WHAT IS NEEDED →
An exact transcription of the entries is required, with no images included.

TASK DATA Start Marker

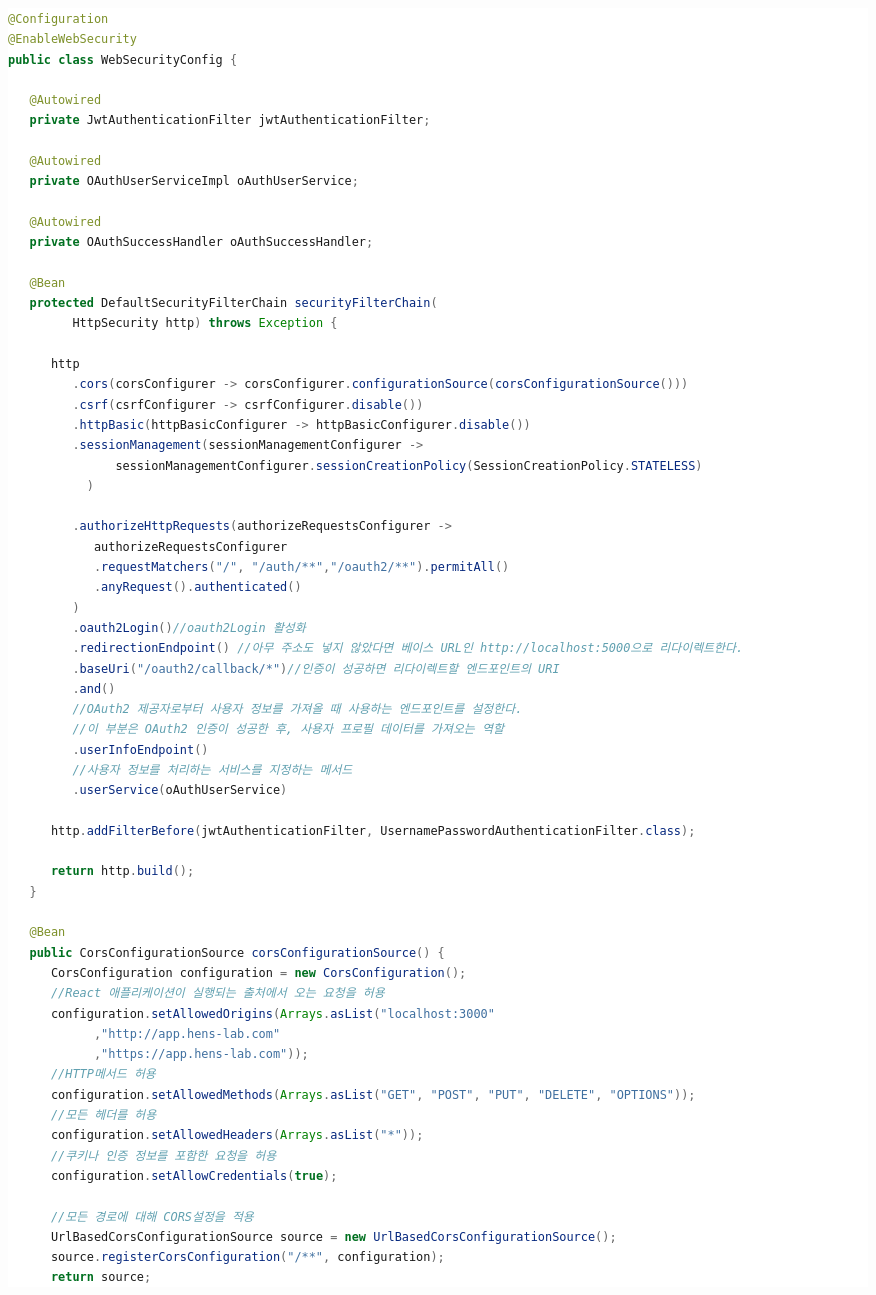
 ```java
@Configuration
@EnableWebSecurity
public class WebSecurityConfig {
   
   @Autowired
   private JwtAuthenticationFilter jwtAuthenticationFilter;
   
   @Autowired
   private OAuthUserServiceImpl oAuthUserService;
   
   @Autowired
   private OAuthSuccessHandler oAuthSuccessHandler;
   
   @Bean
   protected DefaultSecurityFilterChain securityFilterChain(
         HttpSecurity http) throws Exception {

      http
         .cors(corsConfigurer -> corsConfigurer.configurationSource(corsConfigurationSource()))
         .csrf(csrfConfigurer -> csrfConfigurer.disable())
         .httpBasic(httpBasicConfigurer -> httpBasicConfigurer.disable())
         .sessionManagement(sessionManagementConfigurer ->
               sessionManagementConfigurer.sessionCreationPolicy(SessionCreationPolicy.STATELESS)
           )
         
         .authorizeHttpRequests(authorizeRequestsConfigurer -> 
            authorizeRequestsConfigurer
            .requestMatchers("/", "/auth/**","/oauth2/**").permitAll()
            .anyRequest().authenticated()
         )
         .oauth2Login()//oauth2Login 활성화
         .redirectionEndpoint() //아무 주소도 넣지 않았다면 베이스 URL인 http://localhost:5000으로 리다이렉트한다.
         .baseUri("/oauth2/callback/*")//인증이 성공하면 리다이렉트할 엔드포인트의 URI
         .and()
         //OAuth2 제공자로부터 사용자 정보를 가져올 때 사용하는 엔드포인트를 설정한다.
         //이 부분은 OAuth2 인증이 성공한 후, 사용자 프로필 데이터를 가져오는 역할
         .userInfoEndpoint()
         //사용자 정보를 처리하는 서비스를 지정하는 메서드 
         .userService(oAuthUserService)

      http.addFilterBefore(jwtAuthenticationFilter, UsernamePasswordAuthenticationFilter.class);

      return http.build();
   }

   @Bean
   public CorsConfigurationSource corsConfigurationSource() {
      CorsConfiguration configuration = new CorsConfiguration();
      //React 애플리케이션이 실행되는 출처에서 오는 요청을 허용
      configuration.setAllowedOrigins(Arrays.asList("localhost:3000"
            ,"http://app.hens-lab.com"
            ,"https://app.hens-lab.com"));
      //HTTP메서드 허용
      configuration.setAllowedMethods(Arrays.asList("GET", "POST", "PUT", "DELETE", "OPTIONS"));
      //모든 헤더를 허용
      configuration.setAllowedHeaders(Arrays.asList("*"));
      //쿠키나 인증 정보를 포함한 요청을 허용
      configuration.setAllowCredentials(true);
      
      //모든 경로에 대해 CORS설정을 적용
      UrlBasedCorsConfigurationSource source = new UrlBasedCorsConfigurationSource();
      source.registerCorsConfiguration("/**", configuration);
      return source;
```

TASK DATA End Marker

SOLUTION BELOW →
 ```java
@Configuration
@EnableWebSecurity
public class WebSecurityConfig {
   
   @Autowired
   private JwtAuthenticationFilter jwtAuthenticationFilter;
   
   @Autowired
   private OAuthUserServiceImpl oAuthUserService;
   
   @Autowired
   private OAuthSuccessHandler oAuthSuccessHandler;
   
   @Bean
   protected DefaultSecurityFilterChain securityFilterChain(
         HttpSecurity http) throws Exception {

      http
         .cors(corsConfigurer -> corsConfigurer.configurationSource(corsConfigurationSource()))
         .csrf(csrfConfigurer -> csrfConfigurer.disable())
         .httpBasic(httpBasicConfigurer -> httpBasicConfigurer.disable())
         .sessionManagement(sessionManagementConfigurer ->
               sessionManagementConfigurer.sessionCreationPolicy(SessionCreationPolicy.STATELESS)
           )
         
         .authorizeHttpRequests(authorizeRequestsConfigurer -> 
            authorizeRequestsConfigurer
            .requestMatchers("/", "/auth/**","/oauth2/**").permitAll()
            .anyRequest().authenticated()
         )
         .oauth2Login()//oauth2Login 활성화
         .redirectionEndpoint() //아무 주소도 넣지 않았다면 베이스 URL인 http://localhost:5000으로 리다이렉트한다.
         .baseUri("/oauth2/callback/*")//인증이 성공하면 리다이렉트할 엔드포인트의 URI
         .and()
         //OAuth2 제공자로부터 사용자 정보를 가져올 때 사용하는 엔드포인트를 설정한다.
         //이 부분은 OAuth2 인증이 성공한 후, 사용자 프로필 데이터를 가져오는 역할
         .userInfoEndpoint()
         //사용자 정보를 처리하는 서비스를 지정하는 메서드 
         .userService(oAuthUserService)

      http.addFilterBefore(jwtAuthenticationFilter, UsernamePasswordAuthenticationFilter.class);

      return http.build();
   }

   @Bean
   public CorsConfigurationSource corsConfigurationSource() {
      CorsConfiguration configuration = new CorsConfiguration();
      //React 애플리케이션이 실행되는 출처에서 오는 요청을 허용
      configuration.setAllowedOrigins(Arrays.asList("localhost:3000"
            ,"http://app.hens-lab.com"
            ,"https://app.hens-lab.com"));
      //HTTP메서드 허용
      configuration.setAllowedMethods(Arrays.asList("GET", "POST", "PUT", "DELETE", "OPTIONS"));
      //모든 헤더를 허용
      configuration.setAllowedHeaders(Arrays.asList("*"));
      //쿠키나 인증 정보를 포함한 요청을 허용
      configuration.setAllowCredentials(true);
      
      //모든 경로에 대해 CORS설정을 적용
      UrlBasedCorsConfigurationSource source = new UrlBasedCorsConfigurationSource();
      source.registerCorsConfiguration("/**", configuration);
      return source;
```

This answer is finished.